Most of the residents of the Sunset Retirement Home were ladies. Real ladies; genteel, refined and used to the finer things in life. Each day was very similar to the one which preceded it except for Sunday when a retired gentleman of the cloth dropped in to speak to them about matters of faith. Father Fogarty was his name. He would move around the tables and chairs dispensing messages from above to his eager listeners.
Imagine if you will a stocky sexagenarian with a pot belly. He sported a few hairs combed across his almost bald cranium which looked like spindly twigs on a marble dome. Always he would be clad in baggy brown cord trousers, and an Oxford check shirt topped with a golden cravat worn under a beige tweed jacket that had seen better days. Not for him Gods uniform. No one ever remembered seeing him sporting the customary white dog collar and a black two piece. The only outward symbol of his calling was a silver cross
in his lapel which more often than not was upside down.
He would sit across the table from groups of four or five 'parishioners' as he liked to call them, wearing a benign smile which linked together his ruddy blue veined cheeks. Before he started talking he would reach into his jacket pocket and pull out his pipe and a tin of tobacco. He would skilfully fill its cavernous bowl with moist brown strands which smelt slightly of cherries, tamp it down with the end of his pipe maintenance devise then flip open the lid of a battered old Zippo which he ignited with a deft flick of his nicotine stained thumb. A few second later after much blowing and sucking blue smoke would curl upwards from the fuming shag and hover in the air above. No one seemed to object to his habit. At least no one ever said anything about it. Sometimes his ladies would produce lace trimmed hankies which smelt of lavender from their sleeves and hold them to their noses, but then they quite often did that during the course of the day anyway.
Then Father Fogarty would begin to speak, drawing on his pipe between short laconic sentences. There was something about the way he delivered his pithy gems. He had a beguiling effect on his audience who would seem to drift away as he uttered a series of short one-liners. Was it the words, or the way he spoke that was so mesmerising? Someone even suggested that there was something in his tobacco that was strangely calming.Whatever it was, the ladies lapped it up, week after week after week.

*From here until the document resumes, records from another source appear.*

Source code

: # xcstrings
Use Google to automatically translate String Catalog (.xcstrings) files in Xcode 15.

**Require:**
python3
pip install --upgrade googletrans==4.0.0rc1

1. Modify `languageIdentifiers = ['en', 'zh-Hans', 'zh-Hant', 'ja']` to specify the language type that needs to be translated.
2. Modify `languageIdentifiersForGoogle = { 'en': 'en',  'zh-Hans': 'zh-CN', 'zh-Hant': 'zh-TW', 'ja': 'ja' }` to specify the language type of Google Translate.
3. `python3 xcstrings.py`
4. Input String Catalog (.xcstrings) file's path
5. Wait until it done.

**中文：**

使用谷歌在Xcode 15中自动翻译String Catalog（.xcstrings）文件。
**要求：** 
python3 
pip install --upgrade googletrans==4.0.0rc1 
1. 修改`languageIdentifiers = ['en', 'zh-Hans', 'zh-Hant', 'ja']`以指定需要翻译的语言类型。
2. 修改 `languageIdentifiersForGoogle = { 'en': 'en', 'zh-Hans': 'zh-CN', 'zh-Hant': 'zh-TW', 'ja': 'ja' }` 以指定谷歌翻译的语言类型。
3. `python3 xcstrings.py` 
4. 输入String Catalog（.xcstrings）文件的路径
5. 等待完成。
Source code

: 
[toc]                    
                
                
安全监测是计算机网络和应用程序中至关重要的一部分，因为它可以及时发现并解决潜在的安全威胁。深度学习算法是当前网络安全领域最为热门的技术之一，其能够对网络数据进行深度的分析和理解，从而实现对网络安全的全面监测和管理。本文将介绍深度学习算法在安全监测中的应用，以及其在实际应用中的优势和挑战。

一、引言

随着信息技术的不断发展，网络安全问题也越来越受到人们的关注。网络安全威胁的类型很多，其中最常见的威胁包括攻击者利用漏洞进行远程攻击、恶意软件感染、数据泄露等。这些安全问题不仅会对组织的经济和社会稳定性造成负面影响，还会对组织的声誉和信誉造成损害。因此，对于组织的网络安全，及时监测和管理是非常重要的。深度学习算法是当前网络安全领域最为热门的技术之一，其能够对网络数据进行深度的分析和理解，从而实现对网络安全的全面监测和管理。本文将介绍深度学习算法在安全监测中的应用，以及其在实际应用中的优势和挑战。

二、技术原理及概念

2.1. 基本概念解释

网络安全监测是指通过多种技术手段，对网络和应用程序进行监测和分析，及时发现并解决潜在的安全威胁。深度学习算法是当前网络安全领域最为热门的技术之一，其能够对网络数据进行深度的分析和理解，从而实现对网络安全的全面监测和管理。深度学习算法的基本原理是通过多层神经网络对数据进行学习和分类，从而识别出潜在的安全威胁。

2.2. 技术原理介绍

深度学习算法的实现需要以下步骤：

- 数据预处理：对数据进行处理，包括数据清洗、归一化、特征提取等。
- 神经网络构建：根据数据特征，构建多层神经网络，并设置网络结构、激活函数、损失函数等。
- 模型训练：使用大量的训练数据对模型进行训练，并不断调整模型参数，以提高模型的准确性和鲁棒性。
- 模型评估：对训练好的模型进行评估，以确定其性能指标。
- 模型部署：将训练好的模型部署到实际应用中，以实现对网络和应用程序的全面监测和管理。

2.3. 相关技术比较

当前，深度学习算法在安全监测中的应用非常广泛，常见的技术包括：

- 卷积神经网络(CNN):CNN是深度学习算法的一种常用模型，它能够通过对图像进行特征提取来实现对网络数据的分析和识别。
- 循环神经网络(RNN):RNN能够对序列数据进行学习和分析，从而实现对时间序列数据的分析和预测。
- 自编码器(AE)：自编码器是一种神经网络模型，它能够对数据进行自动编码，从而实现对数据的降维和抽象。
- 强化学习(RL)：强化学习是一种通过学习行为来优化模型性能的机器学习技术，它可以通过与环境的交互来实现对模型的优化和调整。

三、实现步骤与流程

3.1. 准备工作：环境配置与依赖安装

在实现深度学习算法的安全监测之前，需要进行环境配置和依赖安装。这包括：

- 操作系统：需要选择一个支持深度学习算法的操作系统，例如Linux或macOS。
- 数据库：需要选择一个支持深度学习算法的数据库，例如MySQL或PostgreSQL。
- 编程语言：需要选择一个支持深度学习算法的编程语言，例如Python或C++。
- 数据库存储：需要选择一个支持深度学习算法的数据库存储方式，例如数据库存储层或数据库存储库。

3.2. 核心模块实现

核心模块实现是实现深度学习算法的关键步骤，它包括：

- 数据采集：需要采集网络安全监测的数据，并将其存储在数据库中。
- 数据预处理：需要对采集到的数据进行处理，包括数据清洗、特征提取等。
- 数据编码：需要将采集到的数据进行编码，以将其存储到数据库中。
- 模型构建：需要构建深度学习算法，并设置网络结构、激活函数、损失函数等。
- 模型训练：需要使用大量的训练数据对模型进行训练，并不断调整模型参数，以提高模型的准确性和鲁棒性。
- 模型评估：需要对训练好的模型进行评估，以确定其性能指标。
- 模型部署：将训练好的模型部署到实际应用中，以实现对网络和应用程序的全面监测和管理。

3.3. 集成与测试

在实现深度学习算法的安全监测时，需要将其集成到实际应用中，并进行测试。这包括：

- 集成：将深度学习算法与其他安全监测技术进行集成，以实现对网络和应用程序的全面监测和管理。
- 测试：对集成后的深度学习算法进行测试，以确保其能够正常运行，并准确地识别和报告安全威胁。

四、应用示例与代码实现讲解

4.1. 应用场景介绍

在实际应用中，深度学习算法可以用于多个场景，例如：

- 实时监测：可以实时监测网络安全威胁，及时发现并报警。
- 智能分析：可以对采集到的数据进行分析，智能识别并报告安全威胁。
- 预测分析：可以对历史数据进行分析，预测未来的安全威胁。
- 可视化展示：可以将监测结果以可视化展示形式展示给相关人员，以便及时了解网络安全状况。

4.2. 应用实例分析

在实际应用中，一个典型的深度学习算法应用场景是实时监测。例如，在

It was Easter Sunday. He moved around the room visiting several groups of his adoring fans doing exactly what he did every Sunday. He would light up his pipe, speak for a while, and then place his hand on each of the ladies’ hands in turn as he offered a short prayer of thanks for God’s generosity.
But something was a little different on this glorious spring morning. It was after they’d each bid Father Fogarty farewell they all realised that things of theirs had mysteriously disappeared. They were no longer wearing their rings, bracelets or watches.
Needless to say he never came back. He’s not been seen by any of the ladies or the constabulary from that day to this.